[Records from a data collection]

□ □ □ □ □ □ □

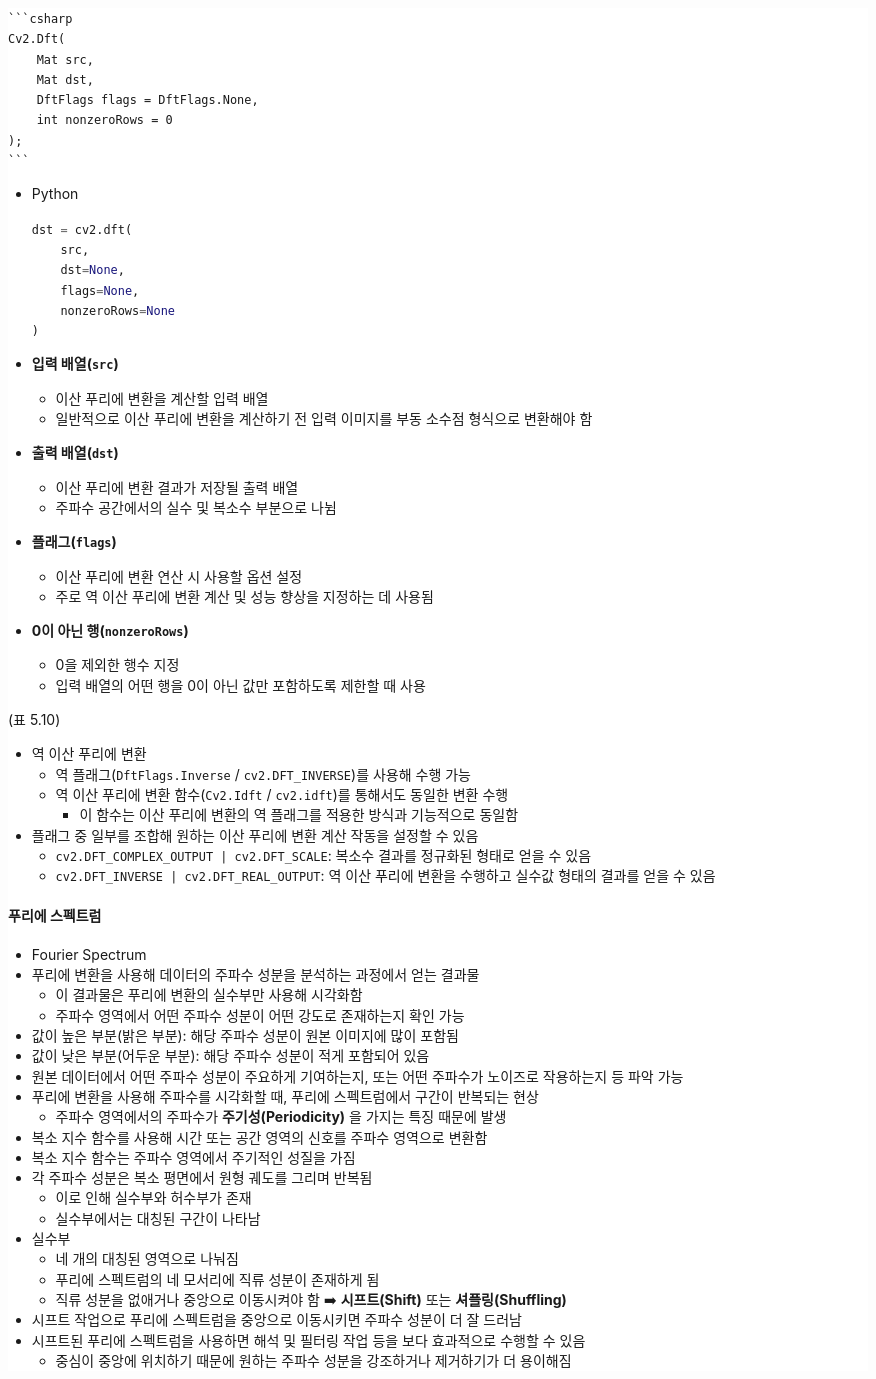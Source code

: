 
    ```csharp
    Cv2.Dft(
        Mat src,
        Mat dst,
        DftFlags flags = DftFlags.None,
        int nonzeroRows = 0
    );
    ```

  - Python

    ```python
    dst = cv2.dft(
        src,
        dst=None,
        flags=None,
        nonzeroRows=None
    )
    ```

  - **입력 배열(`src`)**
    - 이산 푸리에 변환을 계산할 입력 배열
    - 일반적으로 이산 푸리에 변환을 계산하기 전 입력 이미지를 부동 소수점 형식으로 변환해야 함
  - **출력 배열(`dst`)**
    - 이산 푸리에 변환 결과가 저장될 출력 배열
    - 주파수 공간에서의 실수 및 복소수 부분으로 나뉨
  - **플래그(`flags`)**
    - 이산 푸리에 변환 연산 시 사용할 옵션 설정
    - 주로 역 이산 푸리에 변환 계산 및 성능 향상을 지정하는 데 사용됨
  - **0이 아닌 행(`nonzeroRows`)**
    - 0을 제외한 행수 지정
    - 입력 배열의 어떤 행을 0이 아닌 값만 포함하도록 제한할 때 사용

(표 5.10)

- 역 이산 푸리에 변환
  - 역 플래그(`DftFlags.Inverse` / `cv2.DFT_INVERSE`)를 사용해 수행 가능
  - 역 이산 푸리에 변환 함수(`Cv2.Idft` / `cv2.idft`)를 통해서도 동일한 변환 수행
    - 이 함수는 이산 푸리에 변환의 역 플래그를 적용한 방식과 기능적으로 동일함
- 플래그 중 일부를 조합해 원하는 이산 푸리에 변환 계산 작동을 설정할 수 있음
  - `cv2.DFT_COMPLEX_OUTPUT | cv2.DFT_SCALE`: 복소수 결과를 정규화된 형태로 얻을 수 있음
  - `cv2.DFT_INVERSE | cv2.DFT_REAL_OUTPUT`: 역 이산 푸리에 변환을 수행하고 실수값 형태의 결과를 얻을 수 있음

#### 푸리에 스펙트럼

- Fourier Spectrum
- 푸리에 변환을 사용해 데이터의 주파수 성분을 분석하는 과정에서 얻는 결과물
  - 이 결과물은 푸리에 변환의 실수부만 사용해 시각화함
  - 주파수 영역에서 어떤 주파수 성분이 어떤 강도로 존재하는지 확인 가능
- 값이 높은 부분(밝은 부분): 해당 주파수 성분이 원본 이미지에 많이 포함됨
- 값이 낮은 부분(어두운 부분): 해당 주파수 성분이 적게 포함되어 있음
- 원본 데이터에서 어떤 주파수 성분이 주요하게 기여하는지, 또는 어떤 주파수가 노이즈로 작용하는지 등 파악 가능
- 푸리에 변환을 사용해 주파수를 시각화할 때, 푸리에 스펙트럼에서 구간이 반복되는 현상
  - 주파수 영역에서의 주파수가 **주기성(Periodicity)** 을 가지는 특징 때문에 발생
- 복소 지수 함수를 사용해 시간 또는 공간 영역의 신호를 주파수 영역으로 변환함
- 복소 지수 함수는 주파수 영역에서 주기적인 성질을 가짐
- 각 주파수 성분은 복소 평면에서 원형 궤도를 그리며 반복됨
  - 이로 인해 실수부와 허수부가 존재
  - 실수부에서는 대칭된 구간이 나타남
- 실수부
  - 네 개의 대칭된 영역으로 나눠짐
  - 푸리에 스펙트럼의 네 모서리에 직류 성분이 존재하게 됨
  - 직류 성분을 없애거나 중앙으로 이동시켜야 함 :arrow_right: **시프트(Shift)** 또는 **셔플링(Shuffling)**
- 시프트 작업으로 푸리에 스펙트럼을 중앙으로 이동시키면 주파수 성분이 더 잘 드러남
- 시프트된 푸리에 스펙트럼을 사용하면 해석 및 필터링 작업 등을 보다 효과적으로 수행할 수 있음
  - 중심이 중앙에 위치하기 때문에 원하는 주파수 성분을 강조하거나 제거하기가 더 용이해짐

□ □ □ □ □ □ □

EXERCISE
How many of the lines above include the string "nonzeroRows"? Give only the number.

REPLY
3